> _WHAT IS NEEDED_:
Print every record exactly, omitting all pictures.

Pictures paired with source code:
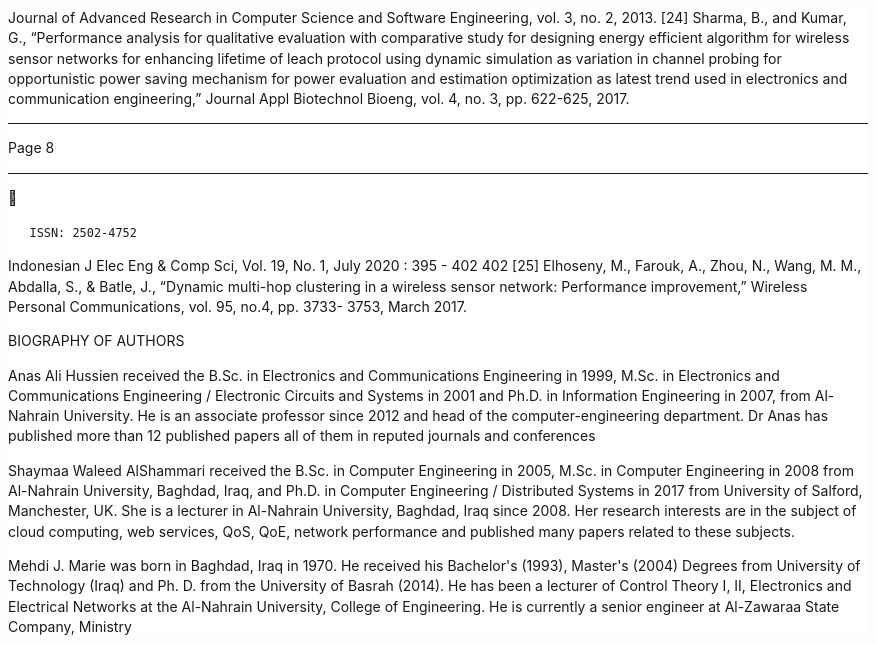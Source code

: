 Journal of Advanced Research in Computer Science and Software Engineering, vol. 3, no. 2, 2013. 
[24] Sharma, B., and Kumar, G., “Performance analysis for qualitative evaluation with comparative study for designing 
energy efficient algorithm for wireless sensor networks for enhancing lifetime of leach protocol using dynamic 
simulation as variation in channel probing for opportunistic power saving mechanism for power evaluation and 
estimation optimization as latest trend used in electronics and communication engineering,” Journal Appl 
Biotechnol Bioeng, vol. 4, no. 3, pp. 622-625, 2017. 


---

Page 8

---

      
  
 
       ISSN: 2502-4752 
Indonesian J Elec Eng & Comp Sci, Vol. 19, No. 1, July 2020 :  395 - 402 
402 
[25] Elhoseny, M., Farouk, A., Zhou, N., Wang, M. M., Abdalla, S., & Batle, J., “Dynamic multi-hop clustering in a 
wireless sensor network: Performance improvement,” Wireless Personal Communications, vol. 95, no.4, pp. 3733-
3753, March 2017. 
 
 
BIOGRAPHY OF AUTHORS 
 
 
Anas Ali Hussien received the B.Sc. in Electronics and Communications Engineering in 1999, 
M.Sc. in Electronics and Communications Engineering / Electronic Circuits and Systems in 2001 
and Ph.D. in Information Engineering in 2007, from Al-Nahrain University. 
He is an associate professor since 2012 and head of the computer-engineering department. 
Dr Anas has published more than 12 published papers all of them in reputed journals and 
conferences 
 
 
Shaymaa Waleed AlShammari received the B.Sc. in Computer Engineering in 2005, M.Sc. in 
Computer Engineering in 2008 from Al-Nahrain University, Baghdad, Iraq, and Ph.D. in 
Computer Engineering / Distributed Systems in 2017 from University of Salford, Manchester, 
UK. 
She is a lecturer in Al-Nahrain University, Baghdad, Iraq since 2008. Her research interests are 
in the subject of cloud computing, web services, QoS, QoE, network performance and published 
many papers related to these subjects. 
 
 
Mehdi J. Marie was born in Baghdad, Iraq in 1970. He received his Bachelor's (1993), Master's 
(2004) Degrees from University of Technology (Iraq) and Ph. D. from the University of Basrah 
(2014).  He has been a lecturer of Control Theory I, II, Electronics and Electrical Networks at the 
Al-Nahrain University, College of Engineering. He is currently a senior engineer at Al-Zawaraa 
State Company, Ministry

> _RESPONSE AREA_:
Source code

: Journal of Advanced Research in Computer Science and Software Engineering, vol. 3, no. 2, 2013. 
[24] Sharma, B., and Kumar, G., “Performance analysis for qualitative evaluation with comparative study for designing 
energy efficient algorithm for wireless sensor networks for enhancing lifetime of leach protocol using dynamic 
simulation as variation in channel probing for opportunistic power saving mechanism for power evaluation and 
estimation optimization as latest trend used in electronics and communication engineering,” Journal Appl 
Biotechnol Bioeng, vol. 4, no. 3, pp. 622-625, 2017. 


---

Page 8

---

      
  
 
       ISSN: 2502-4752 
Indonesian J Elec Eng & Comp Sci, Vol. 19, No. 1, July 2020 :  395 - 402 
402 
[25] Elhoseny, M., Farouk, A., Zhou, N., Wang, M. M., Abdalla, S., & Batle, J., “Dynamic multi-hop clustering in a 
wireless sensor network: Performance improvement,” Wireless Personal Communications, vol. 95, no.4, pp. 3733-
3753, March 2017. 
 
 
BIOGRAPHY OF AUTHORS 
 
 
Anas Ali Hussien received the B.Sc. in Electronics and Communications Engineering in 1999, 
M.Sc. in Electronics and Communications Engineering / Electronic Circuits and Systems in 2001 
and Ph.D. in Information Engineering in 2007, from Al-Nahrain University. 
He is an associate professor since 2012 and head of the computer-engineering department. 
Dr Anas has published more than 12 published papers all of them in reputed journals and 
conferences 
 
 
Shaymaa Waleed AlShammari received the B.Sc. in Computer Engineering in 2005, M.Sc. in 
Computer Engineering in 2008 from Al-Nahrain University, Baghdad, Iraq, and Ph.D. in 
Computer Engineering / Distributed Systems in 2017 from University of Salford, Manchester, 
UK. 
She is a lecturer in Al-Nahrain University, Baghdad, Iraq since 2008. Her research interests are 
in the subject of cloud computing, web services, QoS, QoE, network performance and published 
many papers related to these subjects. 
 
 
Mehdi J. Marie was born in Baghdad, Iraq in 1970. He received his Bachelor's (1993), Master's 
(2004) Degrees from University of Technology (Iraq) and Ph. D. from the University of Basrah 
(2014).  He has been a lecturer of Control Theory I, II, Electronics and Electrical Networks at the 
Al-Nahrain University, College of Engineering. He is currently a senior engineer at Al-Zawaraa 
State Company, Ministry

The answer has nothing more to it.